Countries around the world often design their tax policies to become attractive targets for foreign investment. These policies can be anything from a system with special preferences for certain industries to a well-designed tax system based on principles of sound tax policy. Systems that are rife with special preferences and complexities can create distortions in local jurisdictions and across the global economy.

Last month, the Organisation for Economic Co-operation and Development (OECD) released its most recent update on the peer review of harmful tax practices around the world. This effort is undertaken by OECD’s Forum on Harmful Tax Practices (FHTP) under Action 5: “Harmful tax practices” as part of the broader Base Erosion and Profit Shifting (BEPS) project. The aim of the initiative is to improve transparency and to prevent low-tax jurisdictions from attracting geographically mobile income without corresponding economic activity. For example, a business could move its patents and the corresponding income to a low-tax jurisdiction while conducting its research and development activities in a high-tax jurisdiction.

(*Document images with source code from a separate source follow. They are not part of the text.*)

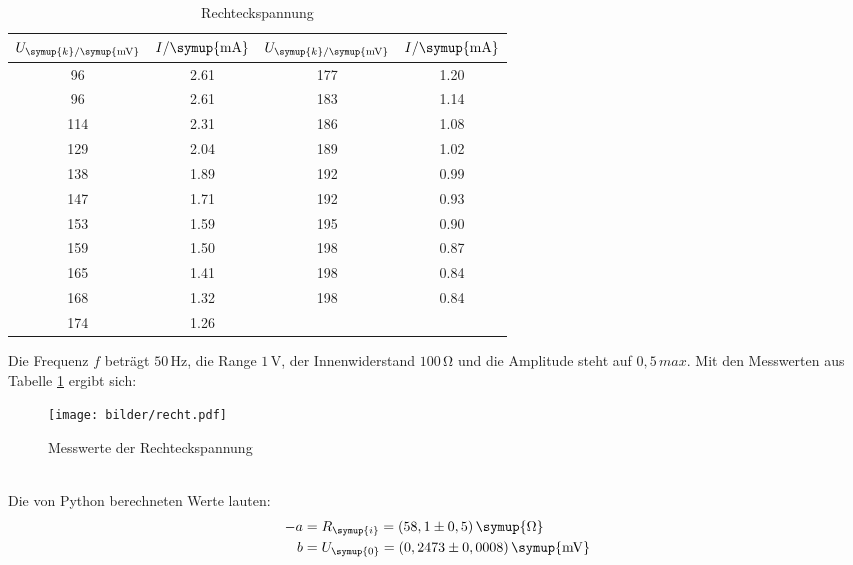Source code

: \begin{table}[H]
  \centering
  \begin{tabular}{c c c c}
    \toprule
    $U_{\symup{k}/\symup{\si{\milli\volt}}}$ & $I/\symup{\si{\milli\ampere}}$  &
    $U_{\symup{k}/\symup{\si{\milli\volt}}}$ & $I/\symup{\si{\milli\ampere}}$  \\
    \midrule
     96   &  2.61  &  177  &  1.20  \\
     96   &  2.61  &  183  &  1.14  \\
    114   &  2.31  &  186  &  1.08  \\
    129   &  2.04  &  189  &  1.02  \\
    138   &  1.89  &  192  &  0.99  \\
    147   &  1.71  &  192  &  0.93  \\
    153   &  1.59  &  195  &  0.90  \\
    159   &  1.50  &  198  &  0.87  \\
    165   &  1.41  &  198  &  0.84  \\
    168   &  1.32  &  198  &  0.84  \\
    174   &  1.26  &  \hrulefill  & \hrulefill  \\
    \bottomrule
  \end{tabular}
  \caption{Rechteckspannung}
  \label{tab:recht}
\end{table}
Die Frequenz $f$ beträgt $50\,\si{\hertz}$, die Range $1 \,\si{\volt}$,
der Innenwiderstand $100\,\si{\ohm}$ und die Amplitude steht auf $0,5 \, max$.
Mit den Messwerten aus Tabelle \ref{tab:recht} ergibt sich:
\begin{figure}[h]
  \centering
  \texttt{[image: bilder/recht.pdf]}
  \caption{Messwerte der Rechteckspannung}
  \label{fig:re}
\end{figure}
\\
Die von Python berechneten Werte lauten:
\begin{align*}
   -a &= R_\symup{i} = (58,1 \pm 0,5)\, \symup{\si{\ohm}} \\ %
   b &= U_\symup{0} = (0,2473 \pm 0,0008)\,\symup{\si{\milli\volt}}
\end{align*}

The FHTP for the first time reviewed whether the 12 jurisdictions identified as no-or-only-nominal-tax jurisdictions meet an economic substance requirement. A jurisdiction is considered a no-or-only-nominal-tax jurisdiction if it does not impose a corporate income tax or only a nominal corporate income tax to avoid the requirements. Jurisdictions that had already been reviewed were out of scope, unless they subsequently abolished their corporate income tax. The substance requirement aims to ensure that “mobile business income cannot be parked in a zero tax jurisdiction without the core business functions having been undertaken by the same business entity, or in the same location.”

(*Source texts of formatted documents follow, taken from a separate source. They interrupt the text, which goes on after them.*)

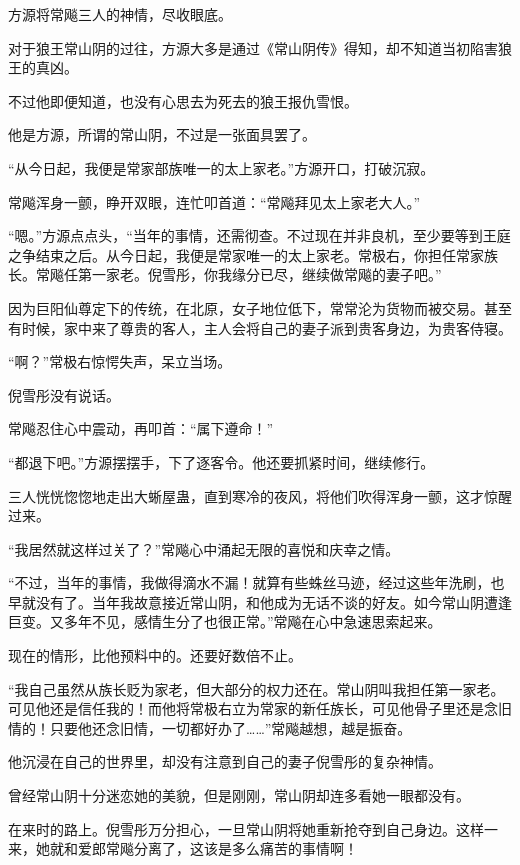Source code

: 
\begin{this_body}

方源将常飚三人的神情，尽收眼底。

对于狼王常山阴的过往，方源大多是通过《常山阴传》得知，却不知道当初陷害狼王的真凶。

不过他即便知道，也没有心思去为死去的狼王报仇雪恨。

他是方源，所谓的常山阴，不过是一张面具罢了。

“从今日起，我便是常家部族唯一的太上家老。”方源开口，打破沉寂。

常飚浑身一颤，睁开双眼，连忙叩首道：“常飚拜见太上家老大人。”

“嗯。”方源点点头，“当年的事情，还需彻查。不过现在并非良机，至少要等到王庭之争结束之后。从今日起，我便是常家唯一的太上家老。常极右，你担任常家族长。常飚任第一家老。倪雪彤，你我缘分已尽，继续做常飚的妻子吧。”

因为巨阳仙尊定下的传统，在北原，女子地位低下，常常沦为货物而被交易。甚至有时候，家中来了尊贵的客人，主人会将自己的妻子派到贵客身边，为贵客侍寝。

“啊？”常极右惊愕失声，呆立当场。

倪雪彤没有说话。

常飚忍住心中震动，再叩首：“属下遵命！”

“都退下吧。”方源摆摆手，下了逐客令。他还要抓紧时间，继续修行。

三人恍恍惚惚地走出大蜥屋蛊，直到寒冷的夜风，将他们吹得浑身一颤，这才惊醒过来。

“我居然就这样过关了？”常飚心中涌起无限的喜悦和庆幸之情。

“不过，当年的事情，我做得滴水不漏！就算有些蛛丝马迹，经过这些年洗刷，也早就没有了。当年我故意接近常山阴，和他成为无话不谈的好友。如今常山阴遭逢巨变。又多年不见，感情生分了也很正常。”常飚在心中急速思索起来。

现在的情形，比他预料中的。还要好数倍不止。

“我自己虽然从族长贬为家老，但大部分的权力还在。常山阴叫我担任第一家老。可见他还是信任我的！而他将常极右立为常家的新任族长，可见他骨子里还是念旧情的！只要他还念旧情，一切都好办了……”常飚越想，越是振奋。

他沉浸在自己的世界里，却没有注意到自己的妻子倪雪彤的复杂神情。

曾经常山阴十分迷恋她的美貌，但是刚刚，常山阴却连多看她一眼都没有。

在来时的路上。倪雪彤万分担心，一旦常山阴将她重新抢夺到自己身边。这样一来，她就和爱郎常飚分离了，这该是多么痛苦的事情啊！


\end{this_body}
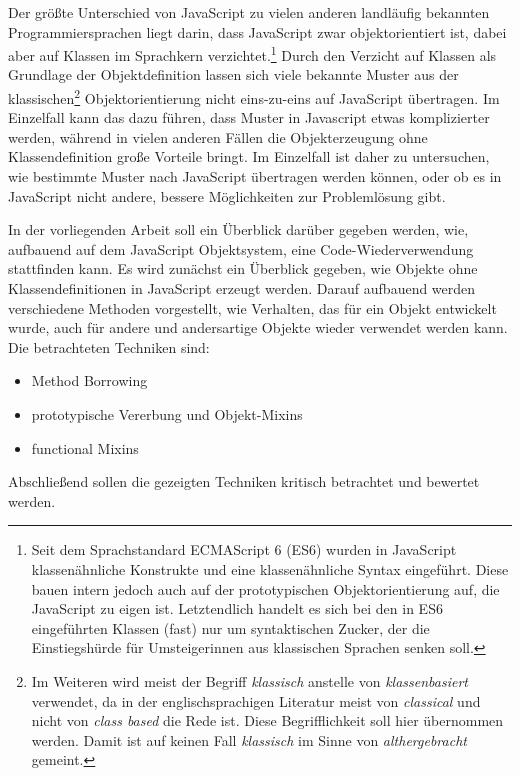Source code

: Der größte Unterschied von JavaScript zu vielen anderen landläufig bekannten Programmiersprachen liegt darin, dass JavaScript zwar objektorientiert ist, dabei aber auf Klassen im Sprachkern verzichtet.\footnote{
Seit dem Sprachstandard ECMAScript 6 (ES6) wurden in JavaScript klassenähnliche Konstrukte und eine klassenähnliche Syntax eingeführt. Diese bauen intern jedoch auch auf der prototypischen Objekt\-orien\-tier\-ung auf, die JavaScript zu eigen ist. Letztendlich handelt es sich bei den in ES6 eingeführten Klassen (fast) nur um syntaktischen Zucker, der die Einstiegshürde für Umsteigerinnen aus klassischen Sprachen senken soll.
}
Durch den Verzicht auf Klassen als Grundlage der Objektdefinition lassen sich viele bekannte Muster aus der klassischen\footnote{
Im Weiteren wird meist der Begriff \emph{klassisch} anstelle von \emph{klassenbasiert} verwendet, da in der englischsprachigen Literatur meist von \emph{classical} und nicht von \emph{class based} die Rede ist. Diese Begrifflichkeit soll hier übernommen werden. Damit ist auf keinen Fall \emph{klassisch} im Sinne von \emph{althergebracht} gemeint. 
} 
Objektorientierung nicht eins-zu-eins auf JavaScript übertragen. Im Einzelfall kann das dazu führen, dass Muster in Javascript etwas komplizierter werden, während in vielen anderen Fällen die Objekterzeugung ohne Klassendefinition große Vorteile bringt. Im Einzelfall ist daher zu untersuchen, wie bestimmte Muster nach JavaScript übertragen werden können, oder ob es in JavaScript nicht andere, bessere Möglichkeiten zur Problemlösung gibt.

\skippingparagraph

In der vorliegenden Arbeit soll ein Überblick darüber gegeben werden, wie, aufbauend auf dem JavaScript Objektsystem, eine Code-Wiederverwendung stattfinden kann. Es wird zunächst ein Überblick gegeben, wie Objekte ohne Klassendefinitionen in JavaScript erzeugt werden. Darauf aufbauend werden verschiedene Methoden vorgestellt, wie Verhalten, das für ein Objekt entwickelt wurde, auch für andere und andersartige Objekte wieder verwendet werden kann. Die betrachteten Techniken sind:
\begin{itemize}
	\item Method Borrowing
	\item prototypische Vererbung und Objekt-Mixins
	\item functional Mixins
\end{itemize}

Abschließend sollen die gezeigten Techniken kritisch betrachtet und bewertet werden.

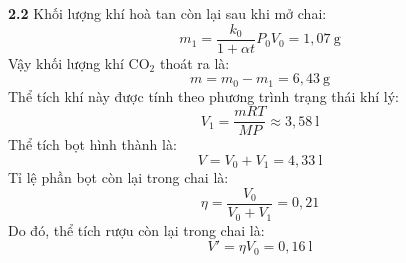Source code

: \noindent\textbf{2.2} Khối lượng khí hoà tan còn lại sau khi mở chai:
\begin{equation*}
  m_1 = \frac{k_0}{1 + \alpha t} P_0 V_0 = 1{,}07~\text{g}
\end{equation*}
Vậy khối lượng khí $\text{CO}_2$ thoát ra là:
\begin{equation*}
  m = m_0 - m_1 = 6{,}43~\text{g}
\end{equation*}
Thể tích khí này được tính theo phương trình trạng thái khí lý:
\begin{equation*}
  V_1 = \frac{mRT}{MP} \approx 3{,}58~\text{l}
\end{equation*}
Thể tích bọt hình thành là:
\begin{equation*}
  V = V_0 + V_1 = 4{,}33~\text{l}
\end{equation*}
Tỉ lệ phần bọt còn lại trong chai là:
\begin{equation*}
  \eta = \frac{V_0}{V_0 + V_1} = 0{,}21
\end{equation*}
Do đó, thể tích rượu còn lại trong chai là:
\begin{equation*}
  V' = \eta V_0 = 0{,}16~\text{l}
\end{equation*}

The no-or-only-nominal-tax jurisdictions identified by the FHTP include Anguilla, the Bahamas, Bahrain, Barbados, Bermuda, British Virgin Islands, Cayman Islands, Guernsey, Isle of Man, Jersey, Turks and Caicos Islands, and the United Arab Emirates. According to the report, 11 of these jurisdictions’ domestic legal frameworks now meet the economic substance requirement and are therefore considered “not harmful.” The United Arab Emirates is required to make a further legislative change in order to comply with the standard.

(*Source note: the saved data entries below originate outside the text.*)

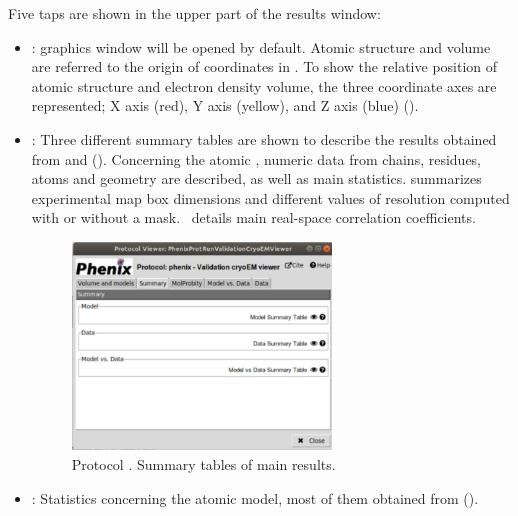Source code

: \begin{itemize}
Five taps are shown in the upper part of the results window:
   \begin{itemize}
     \item {}: \chimera graphics window will be opened by default. Atomic structure and volume are referred to the origin of coordinates in \chimera. To show the relative position of atomic structure and electron density volume, the three coordinate axes are represented; X axis (red), Y axis (yellow), and Z axis (blue) ().
     \item {}: Three different summary tables are shown to describe the results obtained from  and  (). Concerning the atomic , numeric data from chains, residues, atoms and geometry are described, as well as main \molprobity statistics.  summarizes experimental map box dimensions and different values of resolution computed with or without a mask. \ details main real-space correlation coefficients.
        \begin{figure}[H]
         \centering 
         \captionsetup{width=.7\linewidth} 
         \includegraphics[width=0.65\textwidth]{Images_appendix/Fig201.pdf}
         \caption{Protocol . Summary tables of main\phenix {} results.}
         \label{fig:validationCryoEM_protocol_3}
        \end{figure}
     \item {}: Statistics concerning the atomic model, most of them obtained from \molprobity ().
        \begin{figure}[H]
         \centering 
         \captionsetup{width=.7\linewidth} 

\end{figure}
\end{itemize}
\end{itemize}
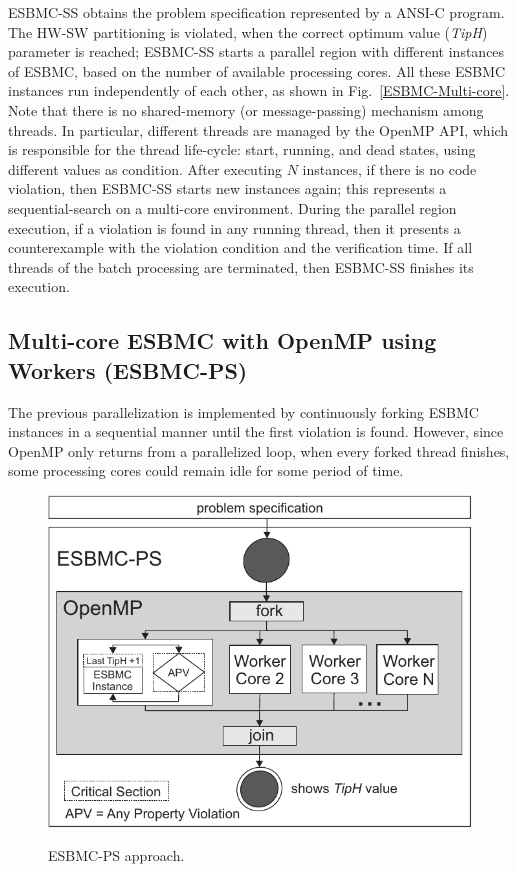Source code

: \documentclass{doublecol-new}
\theoremstyle{TH}{
\newtheorem{lemma}{Lemma}
\newtheorem{theorem}[lemma]{Theorem}
\newtheorem{corrolary}[lemma]{Corrolary}
\newtheorem{conjecture}[lemma]{Conjecture}
\newtheorem{proposition}[lemma]{Proposition}
\newtheorem{claim}[lemma]{Claim}
\newtheorem{stheorem}[lemma]{Wrong Theorem}
\newtheorem{algorithm}{Algorithm}
}
\theoremstyle{THrm}{
\newtheorem{definition}{Definition}[section]
\newtheorem{question}{Question}[section]
\newtheorem{remark}{Remark}
\newtheorem{scheme}{Scheme}
}
\theoremstyle{THhit}{
\newtheorem{case}{Case}[section]
}
\begin{document}
ESBMC-SS obtains the problem specification represented by a ANSI-C program. The HW-SW partitioning is violated, when the correct optimum value (\textit{TipH}) parameter is reached; ESBMC-SS starts a parallel region with different instances of ESBMC, based on the number of available processing cores. All these ESBMC instances run independently of each other, as shown in Fig.~\ref{ESBMC-Multi-core}. Note that there is no shared-memory (or message-passing) mechanism among threads. In particular, different threads are managed by the OpenMP API, which is responsible for the thread life-cycle: start, running, and dead states, using different values as condition. After executing $N$ instances, if there is no code violation, then ESBMC-SS starts new instances again; this represents a sequential-search on a multi-core environment. During the parallel region execution, if a violation is found in any running thread, then it presents a counterexample with the violation condition and the verification time. If all threads of the batch processing are terminated, then ESBMC-SS finishes its execution.

\subsection{Multi-core ESBMC with OpenMP using Workers (ESBMC-PS)}
\label{Multi-core-ESBMC-with-OpenMP-using-workers}

The previous parallelization is implemented by continuously forking ESBMC instances in a sequential manner until the first violation is found. However, since OpenMP only returns from a parallelized loop, when every forked thread finishes, some processing cores could remain idle for some period of time.

\begin{figure}[h]
	\caption{ESBMC-PS approach.}
	\centering
	\includegraphics[scale=0.77]{figures/esbmc-ps.pdf} 	
	\label{ESBMC-Multi-core-Optimized-Sequential-Approach}
\end{figure}
\end{document}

Including the most recent update, the FHTP has now reviewed (or is currently reviewing) a total of 287 preferential tax regimes around the world that grant special tax treatment to certain entities, activities, or structures. Of these 287 preferential tax regimes, four are currently considered “harmful,” seven are “potentially harmful but not actually harmful,” 109 are “not harmful,” 15 are in the process of being eliminated or amended, three are not operational, and 76 have been abolished. Thirty-five are currently under review, 35 are considered out of scope, and three relate to disadvantaged areas.

Examples of preferential tax regimes that have been reviewed by FHTP are intellectual property (IP) regimes (also referred to as patent boxes). These regimes provide lower effective tax rates on income derived from IP assets. To prevent patent boxes from being used as a tool for profit shifting, countries have agreed on the so-called Modified Nexus Approach for IP Regimes, which limits the scope of qualifying IP assets and requires a link among R&D expenditures, IP assets, and IP income. As a result, countries have either abolished their patent boxes or implemented the Modified Nexus Approach.

Tax jurisdictions providing preferential tax regimes to attract mobile income without the underlying economic activity can constitute harmful tax competition. FHTP’s substance and transparency requirements are designed to limit such tax policy practices.

However, it is important to keep in mind that not all tax competition goes hand in hand with harmful tax practices. Tax competition based on sound economic principles, such as neutrality, simplicity, transparency, and stability, can improve a country’s tax code, fostering investment and economic growth.